I rarely bring my kids into this discussion, but this is germane. I allow my daughter to indulge in a fair amount of status-building participation in popular culture (i.e. Disney) without letting her descend into a mindless obsessiveness that leads to feelings of entitlement and an inflated sense of self-worth that comes with, say, the Bratz dolls. Instead I put up with Selena Gomez songs and Wizards of Waverly Place. I can deal.
But while I’ve understood how Disney and other popular culture machines feed the pre-adolescent female mind with all sorts of chewy things that will later shape their reproductive journeys, I was going through old Barbie paraphernalia when I came across something that caught my eye.

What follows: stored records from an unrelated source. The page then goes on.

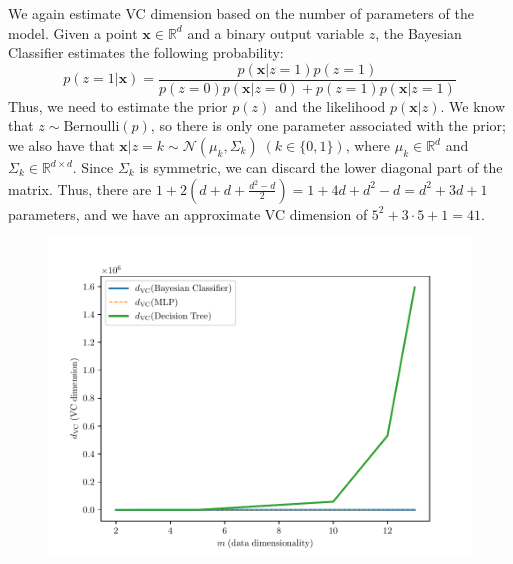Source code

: \documentclass{exam}
\begin{document}
\begin{questions}
\begin{parts}
\begin{subparts}
                \vspace{0.8em}
                \item We again estimate VC dimension based on the number of parameters of the model. Given a point $\textbf{x} \in \mathbb{R}^{d}$ and a binary output variable $z$, the Bayesian Classifier estimates the following probability:
                \vspace{0.4em}
                \[
                    p(z = 1|\textbf{x}) = \frac{p(\textbf{x} | z = 1)p(z = 1)}{p(z = 0)p(\textbf{x} | z = 0) + p(z = 1)p(\textbf{x} | z = 1)}
                \] 
                Thus, we need to estimate the prior $p(z)$ and the likelihood $p(\textbf{x} | z)$. We know that $z \sim \text{Bernoulli}(p)$, so there is only one parameter associated with the prior; we also have that $\textbf{x}|z = k \sim \mathcal{N}(\mu_k, \Sigma_k) \; (k \in \{0,1\})$, where $\mu_k \in \mathbb{R}^{d}$ and $\Sigma_k \in \mathbb{R}^{d \times d}$. Since $\Sigma_k$ is symmetric, we can discard the lower diagonal part of the matrix. Thus, there are $1 + 2(d + d + \frac{d^2 - d}{2}) = 1 + 4d + d^2 - d = d^2 + 3d + 1$ parameters, and we have an approximate VC dimension of $5^2 + 3 \cdot 5 + 1 = 41$.
            \end{subparts}
            \pagebreak
            \item \quad
            \vspace{-3.0em}
            \begin{figure}[H]
                \centering
                \includegraphics[scale = 0.75]{vc_4_a.pdf}
            \end{figure}

\end{parts}
\end{questions}
\end{document}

The exact character and phrasing are unimportant. But I was watching one of their sub-par animated Barbie features, and a line came up that struck me. The gist of the message was that the Princess should, above all else, “follow her heart”. Even when it seemed like the stupidest, dumbest, most idiotic move on her part, the one that put her and her little woodland creature friends in horrible peril, the Princess should always “follow her heart” because that will lead to her true happiness . . . or at least away from unhappiness. After all, if you “followed your heart” you can’t very well complain about the consequences, can you? Your heart was driving. What's a girl to do?
Now, I’m not slapping Mattel or even Disney, since I see their advancement of this ideal far more as taking advantage of existing cultural memes, as opposed to consciously shaping future consumer behavior at the pre-conscious level. In fact, as a marketer myself I steal liberally from their campaigns, because their techniques and fundamentals range from sound to brilliant. But they aren't sitting around wringing their hands diabolically wondering what they can do to mess up the social fabric. I've worked in a lot of marketing departments, and as good as Mattel and Disney are, even they aren’t that devious. You don't set out to change or shape the culture, you just take advantage of which way the winds are blowing, because marketers are lazy. They simply go where the money is.
For boys, that means echoing traditional male tropes that feed masculine self-perceptions that, alas, often reach their peak participation level in the sandbox and never get to move beyond. Memes like “Build!” and “Dig!” and “Compete!”, but above all else, the ultimate masculine trope: “Complete Your Mission.”
“Complete Your Mission” is the thing every little boy, gay or straight, incorporates as a fundamental element of his identification with masculinity. Men get things done. It is one of our essential defining characteristics. Want proof? Back to children’s television, where Bob the Builder enjoys far, far more popularity than mediocre stop-motion animation with crappy voiceovers deserves to. But you can’t fault Bob’s essential message: “Can we build it? Yes, we can!” Not just the creative ideal, but the determination to see a project through to its conclusion – “completing the mission” – is first and foremost. My sons were addicted to Bob.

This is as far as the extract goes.